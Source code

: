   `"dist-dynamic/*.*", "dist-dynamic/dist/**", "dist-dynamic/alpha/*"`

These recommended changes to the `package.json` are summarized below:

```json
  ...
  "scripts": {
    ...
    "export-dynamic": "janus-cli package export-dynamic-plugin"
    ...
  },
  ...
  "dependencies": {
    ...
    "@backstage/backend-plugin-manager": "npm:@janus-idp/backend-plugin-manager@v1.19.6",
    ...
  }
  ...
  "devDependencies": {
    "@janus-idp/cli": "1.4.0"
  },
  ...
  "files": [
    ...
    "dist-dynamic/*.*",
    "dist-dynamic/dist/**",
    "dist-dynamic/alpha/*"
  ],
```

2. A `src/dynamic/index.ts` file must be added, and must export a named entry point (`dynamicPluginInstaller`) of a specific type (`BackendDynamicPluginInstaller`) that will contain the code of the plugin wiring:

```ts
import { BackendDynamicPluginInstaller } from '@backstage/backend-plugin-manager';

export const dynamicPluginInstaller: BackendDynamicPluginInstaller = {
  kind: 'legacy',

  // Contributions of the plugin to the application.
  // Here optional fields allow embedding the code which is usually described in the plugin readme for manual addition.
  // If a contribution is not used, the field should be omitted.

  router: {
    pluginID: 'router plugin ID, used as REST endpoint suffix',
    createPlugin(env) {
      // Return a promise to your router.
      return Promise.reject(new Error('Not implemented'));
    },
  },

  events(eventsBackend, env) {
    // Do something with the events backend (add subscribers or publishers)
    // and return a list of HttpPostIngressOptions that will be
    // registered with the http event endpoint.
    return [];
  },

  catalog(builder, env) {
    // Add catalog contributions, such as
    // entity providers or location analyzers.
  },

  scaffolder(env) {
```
---+---
Your instructions: Repeat the lines above with every word intact.

Exercise answer:
Source code

:   `"dist-dynamic/*.*", "dist-dynamic/dist/**", "dist-dynamic/alpha/*"`

These recommended changes to the `package.json` are summarized below:

```json
  ...
  "scripts": {
    ...
    "export-dynamic": "janus-cli package export-dynamic-plugin"
    ...
  },
  ...
  "dependencies": {
    ...
    "@backstage/backend-plugin-manager": "npm:@janus-idp/backend-plugin-manager@v1.19.6",
    ...
  }
  ...
  "devDependencies": {
    "@janus-idp/cli": "1.4.0"
  },
  ...
  "files": [
    ...
    "dist-dynamic/*.*",
    "dist-dynamic/dist/**",
    "dist-dynamic/alpha/*"
  ],
```

2. A `src/dynamic/index.ts` file must be added, and must export a named entry point (`dynamicPluginInstaller`) of a specific type (`BackendDynamicPluginInstaller`) that will contain the code of the plugin wiring:

```ts
import { BackendDynamicPluginInstaller } from '@backstage/backend-plugin-manager';

export const dynamicPluginInstaller: BackendDynamicPluginInstaller = {
  kind: 'legacy',

  // Contributions of the plugin to the application.
  // Here optional fields allow embedding the code which is usually described in the plugin readme for manual addition.
  // If a contribution is not used, the field should be omitted.

  router: {
    pluginID: 'router plugin ID, used as REST endpoint suffix',
    createPlugin(env) {
      // Return a promise to your router.
      return Promise.reject(new Error('Not implemented'));
    },
  },

  events(eventsBackend, env) {
    // Do something with the events backend (add subscribers or publishers)
    // and return a list of HttpPostIngressOptions that will be
    // registered with the http event endpoint.
    return [];
  },

  catalog(builder, env) {
    // Add catalog contributions, such as
    // entity providers or location analyzers.
  },

  scaffolder(env) {
```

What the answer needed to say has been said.